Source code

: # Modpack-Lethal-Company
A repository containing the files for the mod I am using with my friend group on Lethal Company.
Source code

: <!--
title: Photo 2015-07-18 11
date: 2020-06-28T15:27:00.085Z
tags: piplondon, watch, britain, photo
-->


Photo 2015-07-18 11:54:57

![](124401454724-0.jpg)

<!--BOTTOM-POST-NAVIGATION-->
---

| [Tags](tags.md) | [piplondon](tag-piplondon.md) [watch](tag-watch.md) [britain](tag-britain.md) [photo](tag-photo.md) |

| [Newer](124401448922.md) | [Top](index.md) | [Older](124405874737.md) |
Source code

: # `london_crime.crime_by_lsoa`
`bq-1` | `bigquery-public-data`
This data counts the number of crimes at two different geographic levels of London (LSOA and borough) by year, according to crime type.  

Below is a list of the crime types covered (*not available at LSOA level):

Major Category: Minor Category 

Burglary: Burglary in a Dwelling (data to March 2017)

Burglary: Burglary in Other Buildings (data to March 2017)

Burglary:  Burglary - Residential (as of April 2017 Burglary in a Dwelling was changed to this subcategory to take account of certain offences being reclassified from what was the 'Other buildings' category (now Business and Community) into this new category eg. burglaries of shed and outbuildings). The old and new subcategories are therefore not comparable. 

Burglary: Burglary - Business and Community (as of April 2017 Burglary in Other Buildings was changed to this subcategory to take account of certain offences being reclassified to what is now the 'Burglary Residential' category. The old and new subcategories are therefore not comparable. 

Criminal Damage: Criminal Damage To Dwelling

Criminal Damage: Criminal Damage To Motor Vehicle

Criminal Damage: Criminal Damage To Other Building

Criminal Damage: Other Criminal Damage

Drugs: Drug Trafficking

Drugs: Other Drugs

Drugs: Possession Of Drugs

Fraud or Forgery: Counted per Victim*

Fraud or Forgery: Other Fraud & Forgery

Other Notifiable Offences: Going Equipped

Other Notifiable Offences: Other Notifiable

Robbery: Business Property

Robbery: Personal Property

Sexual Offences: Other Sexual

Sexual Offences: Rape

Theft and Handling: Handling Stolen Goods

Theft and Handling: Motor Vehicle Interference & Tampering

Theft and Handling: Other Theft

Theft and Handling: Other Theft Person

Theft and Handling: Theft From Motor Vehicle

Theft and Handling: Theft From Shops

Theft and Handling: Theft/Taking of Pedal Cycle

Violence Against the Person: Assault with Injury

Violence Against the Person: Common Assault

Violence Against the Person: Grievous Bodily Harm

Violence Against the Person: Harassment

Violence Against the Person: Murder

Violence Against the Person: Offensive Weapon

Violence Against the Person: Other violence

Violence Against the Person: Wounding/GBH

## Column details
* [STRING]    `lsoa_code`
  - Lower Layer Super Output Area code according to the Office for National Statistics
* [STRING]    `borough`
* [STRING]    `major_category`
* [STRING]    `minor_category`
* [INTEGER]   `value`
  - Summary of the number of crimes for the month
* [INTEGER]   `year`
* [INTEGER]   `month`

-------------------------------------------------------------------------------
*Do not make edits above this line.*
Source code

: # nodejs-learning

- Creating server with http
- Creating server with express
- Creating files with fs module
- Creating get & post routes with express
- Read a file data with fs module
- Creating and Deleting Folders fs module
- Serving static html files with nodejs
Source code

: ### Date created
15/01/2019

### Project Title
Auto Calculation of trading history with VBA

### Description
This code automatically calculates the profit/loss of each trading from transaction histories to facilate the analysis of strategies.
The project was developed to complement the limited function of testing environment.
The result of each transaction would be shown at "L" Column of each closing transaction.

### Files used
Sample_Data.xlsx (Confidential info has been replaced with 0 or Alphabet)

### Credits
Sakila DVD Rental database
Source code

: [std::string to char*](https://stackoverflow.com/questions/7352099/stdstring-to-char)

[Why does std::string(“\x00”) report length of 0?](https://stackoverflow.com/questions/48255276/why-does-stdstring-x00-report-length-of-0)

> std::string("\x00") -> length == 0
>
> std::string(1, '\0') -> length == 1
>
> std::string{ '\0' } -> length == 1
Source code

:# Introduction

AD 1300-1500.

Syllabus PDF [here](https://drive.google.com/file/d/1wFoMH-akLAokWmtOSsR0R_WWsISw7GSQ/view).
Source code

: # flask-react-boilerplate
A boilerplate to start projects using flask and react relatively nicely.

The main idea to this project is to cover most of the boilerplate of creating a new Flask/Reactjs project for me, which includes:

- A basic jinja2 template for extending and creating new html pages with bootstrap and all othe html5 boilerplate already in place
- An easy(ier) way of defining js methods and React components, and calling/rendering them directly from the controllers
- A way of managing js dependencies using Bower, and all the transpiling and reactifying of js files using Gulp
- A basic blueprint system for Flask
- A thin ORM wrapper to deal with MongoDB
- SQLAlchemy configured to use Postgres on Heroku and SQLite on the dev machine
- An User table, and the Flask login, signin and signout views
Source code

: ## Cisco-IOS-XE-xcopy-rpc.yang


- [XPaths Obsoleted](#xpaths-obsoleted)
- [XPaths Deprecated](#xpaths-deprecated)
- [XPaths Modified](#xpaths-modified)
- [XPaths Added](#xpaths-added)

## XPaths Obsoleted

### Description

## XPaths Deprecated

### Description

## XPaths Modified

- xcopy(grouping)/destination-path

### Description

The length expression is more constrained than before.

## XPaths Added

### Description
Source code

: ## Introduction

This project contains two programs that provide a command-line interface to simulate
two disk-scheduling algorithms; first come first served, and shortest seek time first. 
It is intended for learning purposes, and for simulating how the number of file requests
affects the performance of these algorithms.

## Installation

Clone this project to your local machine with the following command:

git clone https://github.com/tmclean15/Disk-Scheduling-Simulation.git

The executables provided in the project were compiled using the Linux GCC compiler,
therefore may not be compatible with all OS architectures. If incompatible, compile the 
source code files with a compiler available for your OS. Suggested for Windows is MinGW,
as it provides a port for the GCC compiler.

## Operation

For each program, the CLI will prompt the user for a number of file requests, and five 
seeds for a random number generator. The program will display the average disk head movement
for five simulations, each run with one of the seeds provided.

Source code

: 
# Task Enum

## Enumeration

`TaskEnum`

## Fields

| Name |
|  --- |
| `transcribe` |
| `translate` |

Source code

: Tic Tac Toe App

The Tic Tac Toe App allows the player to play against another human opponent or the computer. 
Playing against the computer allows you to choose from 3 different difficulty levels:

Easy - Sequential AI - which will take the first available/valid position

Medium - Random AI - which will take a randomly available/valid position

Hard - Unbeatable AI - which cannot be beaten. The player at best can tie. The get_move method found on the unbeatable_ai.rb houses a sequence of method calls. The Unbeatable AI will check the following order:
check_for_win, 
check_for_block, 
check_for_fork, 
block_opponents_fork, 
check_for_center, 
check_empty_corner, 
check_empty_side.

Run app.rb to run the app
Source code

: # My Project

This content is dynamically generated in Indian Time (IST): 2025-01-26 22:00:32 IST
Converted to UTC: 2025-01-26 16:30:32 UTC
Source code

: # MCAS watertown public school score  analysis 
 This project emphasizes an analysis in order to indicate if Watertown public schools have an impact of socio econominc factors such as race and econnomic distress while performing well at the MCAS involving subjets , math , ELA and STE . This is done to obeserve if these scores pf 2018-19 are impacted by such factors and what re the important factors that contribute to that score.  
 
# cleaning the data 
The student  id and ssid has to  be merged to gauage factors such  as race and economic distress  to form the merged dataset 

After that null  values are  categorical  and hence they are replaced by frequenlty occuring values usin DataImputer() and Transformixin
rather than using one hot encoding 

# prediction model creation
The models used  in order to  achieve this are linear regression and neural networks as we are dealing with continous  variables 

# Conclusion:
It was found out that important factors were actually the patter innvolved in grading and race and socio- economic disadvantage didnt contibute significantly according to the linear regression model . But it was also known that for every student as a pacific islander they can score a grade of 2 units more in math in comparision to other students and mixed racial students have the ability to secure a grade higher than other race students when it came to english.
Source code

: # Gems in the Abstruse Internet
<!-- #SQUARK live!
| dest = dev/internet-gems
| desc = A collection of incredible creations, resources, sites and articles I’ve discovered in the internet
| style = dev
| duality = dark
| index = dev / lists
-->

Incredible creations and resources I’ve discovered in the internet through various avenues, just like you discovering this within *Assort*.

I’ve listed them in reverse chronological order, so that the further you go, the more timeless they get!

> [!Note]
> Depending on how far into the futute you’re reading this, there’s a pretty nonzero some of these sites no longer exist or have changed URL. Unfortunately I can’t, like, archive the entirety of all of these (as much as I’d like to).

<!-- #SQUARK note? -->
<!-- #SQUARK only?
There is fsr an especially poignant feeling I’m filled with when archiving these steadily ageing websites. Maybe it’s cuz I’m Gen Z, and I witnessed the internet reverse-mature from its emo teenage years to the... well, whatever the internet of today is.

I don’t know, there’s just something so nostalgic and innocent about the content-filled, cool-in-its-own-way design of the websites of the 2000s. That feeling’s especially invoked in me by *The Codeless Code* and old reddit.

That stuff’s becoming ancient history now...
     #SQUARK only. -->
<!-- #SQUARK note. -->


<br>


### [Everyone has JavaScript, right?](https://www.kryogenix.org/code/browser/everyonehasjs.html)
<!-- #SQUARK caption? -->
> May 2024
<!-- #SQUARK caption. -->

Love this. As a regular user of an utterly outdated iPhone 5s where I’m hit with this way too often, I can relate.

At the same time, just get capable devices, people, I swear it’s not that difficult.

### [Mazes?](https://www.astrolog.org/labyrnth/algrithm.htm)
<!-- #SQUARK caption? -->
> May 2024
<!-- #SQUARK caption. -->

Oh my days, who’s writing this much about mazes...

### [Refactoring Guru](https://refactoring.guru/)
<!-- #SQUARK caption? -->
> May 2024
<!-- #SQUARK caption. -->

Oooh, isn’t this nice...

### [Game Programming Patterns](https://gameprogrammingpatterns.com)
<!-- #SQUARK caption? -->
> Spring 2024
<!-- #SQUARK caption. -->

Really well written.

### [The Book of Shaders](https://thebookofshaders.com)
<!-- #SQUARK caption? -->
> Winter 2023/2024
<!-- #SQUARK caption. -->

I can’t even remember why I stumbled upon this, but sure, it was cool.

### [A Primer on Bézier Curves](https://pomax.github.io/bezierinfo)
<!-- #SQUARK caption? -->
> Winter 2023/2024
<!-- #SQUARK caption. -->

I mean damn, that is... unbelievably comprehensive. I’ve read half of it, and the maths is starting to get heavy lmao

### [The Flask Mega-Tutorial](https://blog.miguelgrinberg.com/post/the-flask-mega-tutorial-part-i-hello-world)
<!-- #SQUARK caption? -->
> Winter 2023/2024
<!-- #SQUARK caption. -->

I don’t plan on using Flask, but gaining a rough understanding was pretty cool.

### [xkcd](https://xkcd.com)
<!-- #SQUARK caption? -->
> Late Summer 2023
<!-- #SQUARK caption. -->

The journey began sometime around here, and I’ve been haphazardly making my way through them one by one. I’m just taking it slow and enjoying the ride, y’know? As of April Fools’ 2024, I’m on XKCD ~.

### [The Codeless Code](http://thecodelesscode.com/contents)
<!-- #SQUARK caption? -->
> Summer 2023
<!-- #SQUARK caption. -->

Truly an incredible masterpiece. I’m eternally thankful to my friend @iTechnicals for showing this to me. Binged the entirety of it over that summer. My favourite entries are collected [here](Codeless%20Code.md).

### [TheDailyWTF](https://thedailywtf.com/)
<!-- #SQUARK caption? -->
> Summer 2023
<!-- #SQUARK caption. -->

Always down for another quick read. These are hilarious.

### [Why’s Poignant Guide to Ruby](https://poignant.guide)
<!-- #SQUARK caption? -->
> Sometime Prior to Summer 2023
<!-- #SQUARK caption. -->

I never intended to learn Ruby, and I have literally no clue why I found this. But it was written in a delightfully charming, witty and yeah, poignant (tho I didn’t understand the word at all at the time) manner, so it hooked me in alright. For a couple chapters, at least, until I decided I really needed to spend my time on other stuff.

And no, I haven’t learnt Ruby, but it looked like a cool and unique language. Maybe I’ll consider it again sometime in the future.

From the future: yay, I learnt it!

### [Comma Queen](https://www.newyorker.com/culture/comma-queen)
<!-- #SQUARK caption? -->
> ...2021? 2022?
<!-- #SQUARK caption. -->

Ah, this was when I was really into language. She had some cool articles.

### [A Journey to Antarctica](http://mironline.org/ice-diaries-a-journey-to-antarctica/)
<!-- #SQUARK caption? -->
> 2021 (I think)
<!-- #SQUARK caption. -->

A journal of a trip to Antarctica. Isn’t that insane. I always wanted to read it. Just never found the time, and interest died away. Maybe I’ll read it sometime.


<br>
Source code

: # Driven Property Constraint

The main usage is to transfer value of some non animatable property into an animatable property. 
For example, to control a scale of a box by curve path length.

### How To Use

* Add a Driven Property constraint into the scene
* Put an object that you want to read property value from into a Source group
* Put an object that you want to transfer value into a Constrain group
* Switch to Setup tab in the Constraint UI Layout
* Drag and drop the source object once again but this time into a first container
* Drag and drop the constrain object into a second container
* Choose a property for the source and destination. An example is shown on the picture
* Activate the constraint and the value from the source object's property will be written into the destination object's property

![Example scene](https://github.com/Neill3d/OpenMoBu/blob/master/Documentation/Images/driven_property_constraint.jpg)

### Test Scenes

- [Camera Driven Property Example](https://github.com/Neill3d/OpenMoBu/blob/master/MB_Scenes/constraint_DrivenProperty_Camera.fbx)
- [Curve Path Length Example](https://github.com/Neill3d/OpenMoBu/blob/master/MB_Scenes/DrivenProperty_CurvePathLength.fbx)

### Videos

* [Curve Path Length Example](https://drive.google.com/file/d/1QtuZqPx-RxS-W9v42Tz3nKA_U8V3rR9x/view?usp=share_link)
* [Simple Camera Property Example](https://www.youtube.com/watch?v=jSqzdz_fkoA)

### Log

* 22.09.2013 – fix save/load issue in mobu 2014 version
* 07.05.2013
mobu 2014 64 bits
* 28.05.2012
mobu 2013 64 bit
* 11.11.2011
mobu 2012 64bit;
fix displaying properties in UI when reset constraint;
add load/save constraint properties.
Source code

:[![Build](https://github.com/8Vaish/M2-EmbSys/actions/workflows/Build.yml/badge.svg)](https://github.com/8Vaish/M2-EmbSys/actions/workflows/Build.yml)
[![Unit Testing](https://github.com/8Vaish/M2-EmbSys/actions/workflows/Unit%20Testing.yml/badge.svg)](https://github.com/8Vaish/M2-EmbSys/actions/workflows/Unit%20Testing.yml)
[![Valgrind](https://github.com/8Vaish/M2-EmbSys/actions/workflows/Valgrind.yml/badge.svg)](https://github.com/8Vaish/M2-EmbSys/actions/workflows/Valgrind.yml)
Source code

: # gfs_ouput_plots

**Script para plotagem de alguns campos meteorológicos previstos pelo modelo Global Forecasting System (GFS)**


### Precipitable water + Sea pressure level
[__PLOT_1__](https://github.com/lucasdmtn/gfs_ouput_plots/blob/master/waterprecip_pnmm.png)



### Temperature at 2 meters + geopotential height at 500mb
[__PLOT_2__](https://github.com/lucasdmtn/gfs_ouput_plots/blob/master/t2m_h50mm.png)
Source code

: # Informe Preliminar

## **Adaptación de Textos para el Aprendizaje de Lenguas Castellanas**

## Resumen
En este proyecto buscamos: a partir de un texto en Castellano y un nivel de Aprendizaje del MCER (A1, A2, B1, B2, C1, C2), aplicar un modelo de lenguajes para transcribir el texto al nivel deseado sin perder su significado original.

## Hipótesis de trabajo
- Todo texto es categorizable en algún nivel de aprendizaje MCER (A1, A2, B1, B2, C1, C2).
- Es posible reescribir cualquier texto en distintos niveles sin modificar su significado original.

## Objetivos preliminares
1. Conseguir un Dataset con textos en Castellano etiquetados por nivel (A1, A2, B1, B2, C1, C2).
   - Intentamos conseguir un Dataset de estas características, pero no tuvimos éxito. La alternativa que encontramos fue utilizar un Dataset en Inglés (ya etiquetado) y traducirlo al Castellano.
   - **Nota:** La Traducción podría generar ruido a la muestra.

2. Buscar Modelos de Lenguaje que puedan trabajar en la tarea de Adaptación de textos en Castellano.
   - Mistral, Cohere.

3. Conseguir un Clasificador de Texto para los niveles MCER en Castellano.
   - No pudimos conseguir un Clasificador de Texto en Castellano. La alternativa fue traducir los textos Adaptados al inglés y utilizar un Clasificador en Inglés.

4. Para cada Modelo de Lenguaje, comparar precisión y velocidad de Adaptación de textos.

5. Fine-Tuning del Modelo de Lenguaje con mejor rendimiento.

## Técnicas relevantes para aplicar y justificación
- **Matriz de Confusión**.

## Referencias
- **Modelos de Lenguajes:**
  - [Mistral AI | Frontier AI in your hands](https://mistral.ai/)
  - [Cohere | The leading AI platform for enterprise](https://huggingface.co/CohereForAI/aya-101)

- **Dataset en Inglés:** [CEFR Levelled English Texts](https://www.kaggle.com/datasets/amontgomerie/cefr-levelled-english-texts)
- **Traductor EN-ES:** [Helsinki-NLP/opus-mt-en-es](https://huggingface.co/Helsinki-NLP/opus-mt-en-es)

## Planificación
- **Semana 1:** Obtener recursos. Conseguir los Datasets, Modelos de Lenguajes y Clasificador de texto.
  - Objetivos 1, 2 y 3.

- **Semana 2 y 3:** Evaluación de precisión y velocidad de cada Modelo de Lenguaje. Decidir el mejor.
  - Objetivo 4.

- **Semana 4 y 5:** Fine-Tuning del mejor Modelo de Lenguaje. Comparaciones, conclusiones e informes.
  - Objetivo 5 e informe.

===

- WHAT THE TASK ASKS -
Please make an exact copy of the lines above from the line with "### [Why’s Poignant" through the line with "### [A Journey", both ends included.

- TASK OUTPUT -
### [Why’s Poignant Guide to Ruby](https://poignant.guide)
<!-- #SQUARK caption? -->
> Sometime Prior to Summer 2023
<!-- #SQUARK caption. -->

I never intended to learn Ruby, and I have literally no clue why I found this. But it was written in a delightfully charming, witty and yeah, poignant (tho I didn’t understand the word at all at the time) manner, so it hooked me in alright. For a couple chapters, at least, until I decided I really needed to spend my time on other stuff.

And no, I haven’t learnt Ruby, but it looked like a cool and unique language. Maybe I’ll consider it again sometime in the future.

From the future: yay, I learnt it!

### [Comma Queen](https://www.newyorker.com/culture/comma-queen)
<!-- #SQUARK caption? -->
> ...2021? 2022?
<!-- #SQUARK caption. -->

Ah, this was when I was really into language. She had some cool articles.

### [A Journey to Antarctica](http://mironline.org/ice-diaries-a-journey-to-antarctica/)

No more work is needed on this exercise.